His Morena political party will have a maximum of 203 votes in Congress which, together with allies, could mean López Obrador will have a maximum of 290 votes as he seeks to modify the federal constitution to enact far-reaching economic changes as part of his so-called Fourth Transformation. He needs 333 votes.

This will slow down the president’s attempt to change the constitution and he will be forced to negotiate with the Institutional Revolutionary Party (PRI), National Action Party (PAN) or Party of the Democratic Revolution (PRD) to achieve his ambitious economic agenda. However, the president still has the necessary votes to change laws and to approve the budget.

In Chihuahua state, María Eugenia Campos Galván, known as Maru, won under the banner of PAN, which opposes Morena’s agenda. By Monday, with 83 percent of the votes counted, Campos held an 11 percentage point advantage over her nearest rival, Juan Carlos Loera, of Morena.

“Chihuahua has a female governor!” Campos Galvan said in a tweet Monday morning. “All of us who went out to vote won and in solidarity we achieved the defense of the state. Thank you all for making this dream come true.”

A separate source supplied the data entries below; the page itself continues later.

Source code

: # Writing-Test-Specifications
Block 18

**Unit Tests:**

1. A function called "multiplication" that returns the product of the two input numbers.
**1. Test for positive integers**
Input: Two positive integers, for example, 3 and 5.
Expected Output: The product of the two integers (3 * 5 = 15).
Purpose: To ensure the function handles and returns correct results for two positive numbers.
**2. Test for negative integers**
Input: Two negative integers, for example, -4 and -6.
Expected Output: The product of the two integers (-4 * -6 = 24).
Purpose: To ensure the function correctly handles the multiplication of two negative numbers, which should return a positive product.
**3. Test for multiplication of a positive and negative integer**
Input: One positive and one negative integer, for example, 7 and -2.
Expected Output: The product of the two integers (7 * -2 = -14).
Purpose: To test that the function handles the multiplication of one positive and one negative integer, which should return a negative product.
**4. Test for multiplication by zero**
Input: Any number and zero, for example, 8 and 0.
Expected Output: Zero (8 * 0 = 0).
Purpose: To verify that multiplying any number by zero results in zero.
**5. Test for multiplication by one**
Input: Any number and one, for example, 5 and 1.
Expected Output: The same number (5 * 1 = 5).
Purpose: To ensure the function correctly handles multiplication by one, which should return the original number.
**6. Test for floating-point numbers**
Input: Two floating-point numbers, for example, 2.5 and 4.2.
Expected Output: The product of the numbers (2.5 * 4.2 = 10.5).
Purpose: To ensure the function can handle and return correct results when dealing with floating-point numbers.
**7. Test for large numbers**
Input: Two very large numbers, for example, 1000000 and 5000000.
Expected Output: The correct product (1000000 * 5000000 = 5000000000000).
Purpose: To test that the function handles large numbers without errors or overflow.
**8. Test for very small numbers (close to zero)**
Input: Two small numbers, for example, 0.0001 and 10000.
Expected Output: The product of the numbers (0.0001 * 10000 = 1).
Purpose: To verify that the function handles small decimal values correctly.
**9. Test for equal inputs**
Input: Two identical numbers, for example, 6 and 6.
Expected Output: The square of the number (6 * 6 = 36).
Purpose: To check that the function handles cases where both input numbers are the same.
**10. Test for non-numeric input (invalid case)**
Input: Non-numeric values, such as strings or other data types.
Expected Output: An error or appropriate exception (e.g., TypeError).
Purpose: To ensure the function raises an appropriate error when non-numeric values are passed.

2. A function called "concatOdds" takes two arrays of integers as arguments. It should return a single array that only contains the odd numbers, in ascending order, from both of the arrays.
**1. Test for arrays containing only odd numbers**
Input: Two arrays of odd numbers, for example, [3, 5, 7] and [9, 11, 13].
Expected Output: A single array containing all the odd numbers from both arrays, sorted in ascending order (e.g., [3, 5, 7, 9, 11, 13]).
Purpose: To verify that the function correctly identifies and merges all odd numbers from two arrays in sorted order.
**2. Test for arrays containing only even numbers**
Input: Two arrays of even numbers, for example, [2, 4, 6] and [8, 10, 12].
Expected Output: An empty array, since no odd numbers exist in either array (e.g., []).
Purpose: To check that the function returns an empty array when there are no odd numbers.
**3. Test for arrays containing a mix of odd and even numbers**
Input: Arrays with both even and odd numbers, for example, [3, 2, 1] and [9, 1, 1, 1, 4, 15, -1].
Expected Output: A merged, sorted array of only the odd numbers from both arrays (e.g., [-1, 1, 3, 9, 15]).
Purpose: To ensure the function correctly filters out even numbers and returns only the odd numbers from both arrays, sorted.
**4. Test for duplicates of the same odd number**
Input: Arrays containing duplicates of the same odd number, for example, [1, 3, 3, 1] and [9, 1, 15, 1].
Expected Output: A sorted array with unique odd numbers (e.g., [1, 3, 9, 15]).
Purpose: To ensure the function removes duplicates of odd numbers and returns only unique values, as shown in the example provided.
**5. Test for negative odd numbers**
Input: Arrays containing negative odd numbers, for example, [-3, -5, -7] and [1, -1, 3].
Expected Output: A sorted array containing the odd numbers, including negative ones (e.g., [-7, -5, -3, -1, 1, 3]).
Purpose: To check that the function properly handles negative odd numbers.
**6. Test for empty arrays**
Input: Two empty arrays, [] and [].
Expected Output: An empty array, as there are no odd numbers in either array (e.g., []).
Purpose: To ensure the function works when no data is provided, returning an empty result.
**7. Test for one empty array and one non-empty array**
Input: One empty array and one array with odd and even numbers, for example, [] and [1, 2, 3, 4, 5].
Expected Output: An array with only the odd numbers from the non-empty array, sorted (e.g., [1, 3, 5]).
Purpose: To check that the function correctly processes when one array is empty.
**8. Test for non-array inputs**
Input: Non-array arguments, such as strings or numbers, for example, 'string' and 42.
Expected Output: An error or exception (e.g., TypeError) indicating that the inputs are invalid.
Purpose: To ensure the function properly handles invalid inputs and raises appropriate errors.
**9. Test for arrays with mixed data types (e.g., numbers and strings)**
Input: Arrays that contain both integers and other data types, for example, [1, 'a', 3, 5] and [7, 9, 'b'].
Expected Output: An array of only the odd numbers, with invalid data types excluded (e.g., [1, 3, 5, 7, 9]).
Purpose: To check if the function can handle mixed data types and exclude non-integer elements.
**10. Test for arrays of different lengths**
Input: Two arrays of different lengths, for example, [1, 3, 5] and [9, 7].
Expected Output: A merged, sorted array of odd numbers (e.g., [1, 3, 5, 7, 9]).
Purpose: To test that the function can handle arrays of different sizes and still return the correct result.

The electoral process was largely peaceful and as of Monday afternoon, there were no allegations of fraud.

The other state bordering Texas to hold elections was Nuevo Leon, where voters elected Samuel García, who ran as a candidate of the Citizen Movement (MC) Party. Early results show that García won with 700,352 votes, defeating Fernando Alejandro Larrazabal Breton of PAN.

García, 33, will be the youngest governor the state has ever had.

He has been notorious for his controversial comments on social media.

Many in Nuevo Leon and Chihuahua waged a fierce battle to curtail the president’s party. The battle was particularly nasty here in Chihuahua where Gov. Javier Corral Jurado refused to endorse Campos over allegations of corruption. Campos has denied such allegations.

Campos’ unofficial win was also impressive because she won without carrying Chihuahua’s electoral prize, Ciudad Juarez, across from El Paso. Loera, a native of the border city, spent most of his campaign in Ciudad Juárez.

In other races in northern Mexico, López Obrador’s party made important inroads.

Baja California went for many Morena candidates. López Obrador’s party also did well in the northern state of Sonora.

For the election, 33,698 Mexicans living in 92 countries registered to vote from abroad. The majority live in the United States. Mexicans in Dallas cast the highest number of votes from outside the state of Chihuahua in that northern state’s election.